Uranium elution (or de-sorption) from the loaded ceramic bed was performed by passing the eluent solution of choice through the latter under a fixed flow-rate of 1 ml/min.

3 Results and discussion

3.1

3.1 Results of equilibrium studies

3.1.1

3.1.1 Effect of contact time

In order to study the effect of increasing contact time upon uranium adsorption on the ceramic adsorbent, a series of adsorption experiments were performed by contacting a fixed weight (0.5 g) with a fixed portion (20 ml) from the synthetic uraniferous phosphoric acid solution (of 50 mg U/L) adjusted at pH 1 at room temperature (≈25 °C). The studied time intervals ranged from 5 up to 180 min. The obtained results were plotted in Fig. 1. From this figure, the uranium adsorption efficiency attained about 20% at the first experiment (of 5 min). Uranium adsorption efficiencies steadily increased by increasing time till the 3rd experiment (of 60 min) to attain about 95%. Increasing the contact time above 60 min gave no improvement in the adsorption efficiency. Therefore, 60 min is the optimum contact time.

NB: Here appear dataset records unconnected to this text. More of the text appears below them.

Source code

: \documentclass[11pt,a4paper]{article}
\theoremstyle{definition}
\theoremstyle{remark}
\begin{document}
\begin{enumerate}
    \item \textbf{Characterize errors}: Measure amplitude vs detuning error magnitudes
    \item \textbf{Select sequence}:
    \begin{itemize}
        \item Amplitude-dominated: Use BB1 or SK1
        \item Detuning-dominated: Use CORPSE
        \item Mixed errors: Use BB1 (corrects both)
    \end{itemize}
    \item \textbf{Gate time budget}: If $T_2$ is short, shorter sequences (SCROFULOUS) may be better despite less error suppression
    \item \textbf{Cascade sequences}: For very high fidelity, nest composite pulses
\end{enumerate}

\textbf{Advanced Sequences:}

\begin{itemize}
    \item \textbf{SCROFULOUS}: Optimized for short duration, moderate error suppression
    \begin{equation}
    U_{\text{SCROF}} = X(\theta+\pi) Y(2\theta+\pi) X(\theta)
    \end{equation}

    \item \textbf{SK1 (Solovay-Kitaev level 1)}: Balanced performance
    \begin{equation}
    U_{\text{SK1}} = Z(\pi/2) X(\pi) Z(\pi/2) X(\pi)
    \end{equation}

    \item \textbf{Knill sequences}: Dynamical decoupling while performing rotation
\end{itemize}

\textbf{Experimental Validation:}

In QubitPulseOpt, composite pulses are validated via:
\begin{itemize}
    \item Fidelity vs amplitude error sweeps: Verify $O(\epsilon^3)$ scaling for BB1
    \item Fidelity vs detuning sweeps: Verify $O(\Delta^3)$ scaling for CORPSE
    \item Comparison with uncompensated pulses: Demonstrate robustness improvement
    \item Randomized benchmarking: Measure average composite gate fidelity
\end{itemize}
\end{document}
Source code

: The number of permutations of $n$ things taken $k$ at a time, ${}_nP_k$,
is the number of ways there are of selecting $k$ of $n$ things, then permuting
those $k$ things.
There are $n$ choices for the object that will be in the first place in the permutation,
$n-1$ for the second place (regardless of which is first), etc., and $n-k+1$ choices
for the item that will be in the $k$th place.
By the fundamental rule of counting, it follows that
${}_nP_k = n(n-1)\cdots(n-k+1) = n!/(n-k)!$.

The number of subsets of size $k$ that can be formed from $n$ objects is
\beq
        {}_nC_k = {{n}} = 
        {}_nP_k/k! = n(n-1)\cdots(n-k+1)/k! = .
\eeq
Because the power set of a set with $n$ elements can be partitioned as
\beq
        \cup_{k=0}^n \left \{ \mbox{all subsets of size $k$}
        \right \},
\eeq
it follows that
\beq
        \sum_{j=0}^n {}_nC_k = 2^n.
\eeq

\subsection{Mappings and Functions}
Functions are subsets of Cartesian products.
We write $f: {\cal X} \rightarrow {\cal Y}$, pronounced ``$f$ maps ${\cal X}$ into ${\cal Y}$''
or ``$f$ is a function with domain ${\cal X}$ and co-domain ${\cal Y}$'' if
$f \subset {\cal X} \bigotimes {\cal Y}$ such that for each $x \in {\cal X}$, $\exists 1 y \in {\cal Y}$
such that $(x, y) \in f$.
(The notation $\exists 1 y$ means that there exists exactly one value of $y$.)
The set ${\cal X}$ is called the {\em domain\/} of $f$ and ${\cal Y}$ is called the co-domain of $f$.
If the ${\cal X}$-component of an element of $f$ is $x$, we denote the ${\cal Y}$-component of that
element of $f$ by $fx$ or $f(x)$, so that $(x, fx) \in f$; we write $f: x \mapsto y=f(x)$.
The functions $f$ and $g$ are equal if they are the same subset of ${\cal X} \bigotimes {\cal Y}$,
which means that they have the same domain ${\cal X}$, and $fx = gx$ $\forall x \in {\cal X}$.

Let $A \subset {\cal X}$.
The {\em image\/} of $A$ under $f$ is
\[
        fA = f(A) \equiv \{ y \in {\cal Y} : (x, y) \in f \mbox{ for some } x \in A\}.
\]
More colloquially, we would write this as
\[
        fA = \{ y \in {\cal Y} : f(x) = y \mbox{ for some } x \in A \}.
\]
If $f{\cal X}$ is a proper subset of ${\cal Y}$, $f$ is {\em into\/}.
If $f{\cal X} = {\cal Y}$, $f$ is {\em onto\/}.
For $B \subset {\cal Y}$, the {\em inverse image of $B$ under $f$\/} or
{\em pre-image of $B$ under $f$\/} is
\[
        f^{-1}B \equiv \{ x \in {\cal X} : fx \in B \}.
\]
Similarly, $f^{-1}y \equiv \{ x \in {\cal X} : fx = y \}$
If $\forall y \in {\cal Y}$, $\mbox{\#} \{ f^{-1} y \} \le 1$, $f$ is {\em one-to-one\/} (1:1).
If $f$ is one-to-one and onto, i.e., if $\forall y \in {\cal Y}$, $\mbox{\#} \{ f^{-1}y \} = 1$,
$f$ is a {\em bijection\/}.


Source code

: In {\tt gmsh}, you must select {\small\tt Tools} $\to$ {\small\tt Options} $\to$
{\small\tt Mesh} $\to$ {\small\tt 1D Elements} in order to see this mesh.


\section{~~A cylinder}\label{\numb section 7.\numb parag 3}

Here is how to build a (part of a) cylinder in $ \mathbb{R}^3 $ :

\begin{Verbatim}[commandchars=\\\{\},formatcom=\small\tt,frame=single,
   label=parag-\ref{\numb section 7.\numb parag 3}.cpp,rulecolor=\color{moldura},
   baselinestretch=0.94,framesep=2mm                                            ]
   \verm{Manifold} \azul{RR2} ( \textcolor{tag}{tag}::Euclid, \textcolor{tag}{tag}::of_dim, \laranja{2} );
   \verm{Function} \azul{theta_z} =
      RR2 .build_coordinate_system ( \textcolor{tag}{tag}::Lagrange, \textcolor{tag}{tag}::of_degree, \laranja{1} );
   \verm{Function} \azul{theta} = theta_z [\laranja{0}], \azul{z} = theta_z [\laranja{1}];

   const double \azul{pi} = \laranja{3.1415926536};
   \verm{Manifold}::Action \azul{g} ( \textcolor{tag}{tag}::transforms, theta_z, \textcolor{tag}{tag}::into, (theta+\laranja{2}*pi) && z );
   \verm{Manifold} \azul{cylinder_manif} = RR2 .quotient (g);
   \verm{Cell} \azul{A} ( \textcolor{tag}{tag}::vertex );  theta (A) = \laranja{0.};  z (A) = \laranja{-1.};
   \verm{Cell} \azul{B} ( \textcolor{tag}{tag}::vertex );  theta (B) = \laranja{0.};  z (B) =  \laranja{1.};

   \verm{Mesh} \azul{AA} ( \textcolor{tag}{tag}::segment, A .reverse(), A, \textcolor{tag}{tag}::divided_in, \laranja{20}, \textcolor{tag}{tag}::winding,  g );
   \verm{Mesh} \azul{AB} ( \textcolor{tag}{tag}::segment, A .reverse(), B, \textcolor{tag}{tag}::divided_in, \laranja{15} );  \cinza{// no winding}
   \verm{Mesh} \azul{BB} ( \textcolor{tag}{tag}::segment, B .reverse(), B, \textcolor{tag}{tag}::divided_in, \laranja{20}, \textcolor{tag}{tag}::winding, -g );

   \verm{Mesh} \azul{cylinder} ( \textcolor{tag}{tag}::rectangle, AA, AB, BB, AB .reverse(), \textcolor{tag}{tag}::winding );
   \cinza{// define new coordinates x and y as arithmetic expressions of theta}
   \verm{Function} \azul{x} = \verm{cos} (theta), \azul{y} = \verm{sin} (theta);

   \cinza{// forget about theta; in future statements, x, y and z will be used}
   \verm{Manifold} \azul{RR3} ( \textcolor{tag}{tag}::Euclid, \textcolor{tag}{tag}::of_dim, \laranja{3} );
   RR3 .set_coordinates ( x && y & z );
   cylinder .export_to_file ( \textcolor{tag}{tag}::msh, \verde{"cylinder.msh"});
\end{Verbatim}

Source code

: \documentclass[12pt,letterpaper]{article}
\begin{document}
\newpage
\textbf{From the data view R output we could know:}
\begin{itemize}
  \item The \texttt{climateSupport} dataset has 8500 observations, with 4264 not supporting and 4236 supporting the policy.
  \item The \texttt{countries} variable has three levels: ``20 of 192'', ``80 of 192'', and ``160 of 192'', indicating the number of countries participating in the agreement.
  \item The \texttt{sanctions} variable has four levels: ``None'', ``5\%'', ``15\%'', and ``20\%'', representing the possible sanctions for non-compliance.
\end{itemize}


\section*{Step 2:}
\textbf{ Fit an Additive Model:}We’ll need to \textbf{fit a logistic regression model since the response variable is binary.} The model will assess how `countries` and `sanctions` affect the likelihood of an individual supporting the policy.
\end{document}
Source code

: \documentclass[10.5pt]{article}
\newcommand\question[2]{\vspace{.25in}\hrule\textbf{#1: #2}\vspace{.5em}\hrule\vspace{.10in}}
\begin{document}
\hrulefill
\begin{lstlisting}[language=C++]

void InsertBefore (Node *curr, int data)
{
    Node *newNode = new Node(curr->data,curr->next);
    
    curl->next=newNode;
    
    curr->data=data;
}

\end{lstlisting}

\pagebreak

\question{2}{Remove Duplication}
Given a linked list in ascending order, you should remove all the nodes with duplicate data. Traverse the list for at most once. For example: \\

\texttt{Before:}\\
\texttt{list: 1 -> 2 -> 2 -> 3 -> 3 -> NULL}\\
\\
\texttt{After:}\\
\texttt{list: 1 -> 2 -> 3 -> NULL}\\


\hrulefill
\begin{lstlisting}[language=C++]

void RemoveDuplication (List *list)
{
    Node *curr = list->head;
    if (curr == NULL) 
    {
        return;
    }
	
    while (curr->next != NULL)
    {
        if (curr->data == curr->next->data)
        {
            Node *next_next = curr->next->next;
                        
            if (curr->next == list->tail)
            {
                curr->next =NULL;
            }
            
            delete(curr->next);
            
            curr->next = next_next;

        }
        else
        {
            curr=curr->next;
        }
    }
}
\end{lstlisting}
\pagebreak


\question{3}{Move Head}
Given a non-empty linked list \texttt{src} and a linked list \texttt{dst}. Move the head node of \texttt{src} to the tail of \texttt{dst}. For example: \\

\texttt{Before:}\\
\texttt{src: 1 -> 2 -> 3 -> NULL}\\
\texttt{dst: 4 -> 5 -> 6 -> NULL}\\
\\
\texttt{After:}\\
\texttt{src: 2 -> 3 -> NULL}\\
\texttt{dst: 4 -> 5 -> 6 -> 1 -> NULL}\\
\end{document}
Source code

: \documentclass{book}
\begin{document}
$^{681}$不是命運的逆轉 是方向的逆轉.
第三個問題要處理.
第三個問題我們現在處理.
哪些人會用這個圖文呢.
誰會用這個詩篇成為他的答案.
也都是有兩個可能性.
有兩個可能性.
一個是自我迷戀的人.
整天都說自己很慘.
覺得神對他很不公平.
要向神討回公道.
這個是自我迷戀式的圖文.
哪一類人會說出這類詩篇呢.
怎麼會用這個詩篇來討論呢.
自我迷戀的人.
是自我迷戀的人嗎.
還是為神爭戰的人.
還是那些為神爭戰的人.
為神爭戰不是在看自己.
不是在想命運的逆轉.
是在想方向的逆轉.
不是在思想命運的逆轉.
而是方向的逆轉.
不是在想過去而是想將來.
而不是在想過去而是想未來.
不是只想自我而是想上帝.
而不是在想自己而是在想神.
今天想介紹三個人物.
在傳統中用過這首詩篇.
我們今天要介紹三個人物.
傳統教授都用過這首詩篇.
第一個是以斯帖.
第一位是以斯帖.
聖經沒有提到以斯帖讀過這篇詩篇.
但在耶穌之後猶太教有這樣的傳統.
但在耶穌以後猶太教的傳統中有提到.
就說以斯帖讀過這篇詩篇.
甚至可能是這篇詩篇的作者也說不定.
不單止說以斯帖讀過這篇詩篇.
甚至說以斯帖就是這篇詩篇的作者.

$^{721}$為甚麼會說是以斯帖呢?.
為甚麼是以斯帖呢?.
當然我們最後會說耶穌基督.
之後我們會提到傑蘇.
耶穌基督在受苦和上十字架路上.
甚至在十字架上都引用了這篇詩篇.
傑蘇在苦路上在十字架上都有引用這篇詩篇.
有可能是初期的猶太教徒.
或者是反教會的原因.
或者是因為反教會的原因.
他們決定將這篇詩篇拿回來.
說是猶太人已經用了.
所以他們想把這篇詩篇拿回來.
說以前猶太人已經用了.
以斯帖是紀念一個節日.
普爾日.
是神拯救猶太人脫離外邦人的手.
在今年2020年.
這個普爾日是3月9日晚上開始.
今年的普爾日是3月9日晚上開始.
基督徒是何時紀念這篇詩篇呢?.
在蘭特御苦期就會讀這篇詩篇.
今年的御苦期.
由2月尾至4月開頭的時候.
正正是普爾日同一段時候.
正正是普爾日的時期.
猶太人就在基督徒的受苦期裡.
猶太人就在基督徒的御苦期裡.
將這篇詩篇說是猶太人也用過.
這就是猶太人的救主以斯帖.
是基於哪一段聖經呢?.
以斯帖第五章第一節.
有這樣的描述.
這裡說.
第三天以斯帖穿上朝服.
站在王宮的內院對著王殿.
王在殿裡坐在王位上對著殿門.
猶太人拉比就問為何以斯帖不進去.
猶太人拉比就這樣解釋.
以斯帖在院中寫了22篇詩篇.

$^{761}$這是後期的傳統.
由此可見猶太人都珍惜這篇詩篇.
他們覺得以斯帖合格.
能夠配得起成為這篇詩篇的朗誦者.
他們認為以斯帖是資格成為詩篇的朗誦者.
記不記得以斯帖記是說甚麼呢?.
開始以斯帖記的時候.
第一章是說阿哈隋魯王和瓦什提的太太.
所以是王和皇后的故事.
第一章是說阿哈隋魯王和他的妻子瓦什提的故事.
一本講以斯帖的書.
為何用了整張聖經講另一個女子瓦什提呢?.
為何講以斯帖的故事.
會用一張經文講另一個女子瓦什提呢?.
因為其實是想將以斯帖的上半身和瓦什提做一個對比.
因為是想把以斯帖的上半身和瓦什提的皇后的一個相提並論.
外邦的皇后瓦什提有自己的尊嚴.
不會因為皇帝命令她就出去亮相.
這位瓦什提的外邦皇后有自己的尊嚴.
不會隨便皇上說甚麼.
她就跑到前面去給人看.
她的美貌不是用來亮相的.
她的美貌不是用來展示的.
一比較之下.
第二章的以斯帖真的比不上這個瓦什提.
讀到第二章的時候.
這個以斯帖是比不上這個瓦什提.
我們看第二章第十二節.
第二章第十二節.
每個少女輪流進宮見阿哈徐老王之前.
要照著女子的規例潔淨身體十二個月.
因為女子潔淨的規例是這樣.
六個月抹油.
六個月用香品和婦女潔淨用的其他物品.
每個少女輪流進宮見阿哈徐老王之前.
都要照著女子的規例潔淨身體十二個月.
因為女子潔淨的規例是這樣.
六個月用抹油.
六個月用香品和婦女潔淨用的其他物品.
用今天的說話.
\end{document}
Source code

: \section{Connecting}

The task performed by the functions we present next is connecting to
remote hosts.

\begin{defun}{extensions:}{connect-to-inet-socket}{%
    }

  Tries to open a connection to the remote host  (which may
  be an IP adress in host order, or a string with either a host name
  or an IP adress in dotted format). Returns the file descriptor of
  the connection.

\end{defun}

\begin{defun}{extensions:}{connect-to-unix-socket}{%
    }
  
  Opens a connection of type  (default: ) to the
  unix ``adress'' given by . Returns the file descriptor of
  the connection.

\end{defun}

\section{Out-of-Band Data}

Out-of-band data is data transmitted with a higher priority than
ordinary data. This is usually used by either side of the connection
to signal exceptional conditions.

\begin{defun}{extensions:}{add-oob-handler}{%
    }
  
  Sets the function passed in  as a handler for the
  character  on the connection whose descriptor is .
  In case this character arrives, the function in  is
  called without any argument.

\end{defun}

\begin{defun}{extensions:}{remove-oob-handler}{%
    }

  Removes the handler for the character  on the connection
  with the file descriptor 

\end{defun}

Effect of contact time upon uranium adsorption efficiency on ceramic adsorbent.

3.1.2

3.1.2 Effect of initial uranium concentration

For studying the effect of initial uranium concentration upon the adsorption efficiency on the ceramic adsorbent, a series of experiments were performed by contacting a fixed weight (0.5 g) for 60 min at room temperature (≈25 °C) and pH 1. The studied initial uranium concentrations ranged from 50 up to 200 mg/L. The obtained results were plotted in Fig. 2. From this figure, it is clearly obvious that uranium adsorption efficiency decreases with increasing its initial concentration. Therefore, the uraniferous solution of 50 mg U/L could be chosen as the optimum concentration. The experimental capacity of the ceramic adsorbent could be concluded from Fig. 2 (about 11 mg U/g ceramic).

Effect of initial uranium concentrations upon uranium adsorption efficiency on the ceramic adsorbent.

3.1.3

3.1.3 Adsorption isotherms

The adsorption isotherms for uranium adsorption upon ceramic adsorbent were obtained depending on Fig. 2. The equilibrium adsorption isotherms are analyzed to obtain the Langmuir, Freundlich and Dubinin–Radushkevich (D–R) constants.

3.1.3.1

3.1.3.1 Langmuir isotherm

Langmuir adsorption isotherm models the monolayer coverage of the adsorbent surfaces and assumes that sorption occurs on a structurally homogeneous adsorbent and all its sorption sites are energetically identical. The linearized form of the Longmuir equation is given by the following equation (Hussein, 2011),

(1)

C_{e} / q_{e} = 1 / ({bQ}_{0}) + C_{e} / Q_{0}

where q_e is the amount of solute adsorbed per unit weight of adsorbent (mg/g), C_e is the equilibrium concentration of the solute in the bulk solution (mg/L), Q_o is the monolayer adsorption capacity (mg/g) and b is the sorption equilibrium constant which is related to the free energy of adsorption (b = ae^−Δ ^g/RT)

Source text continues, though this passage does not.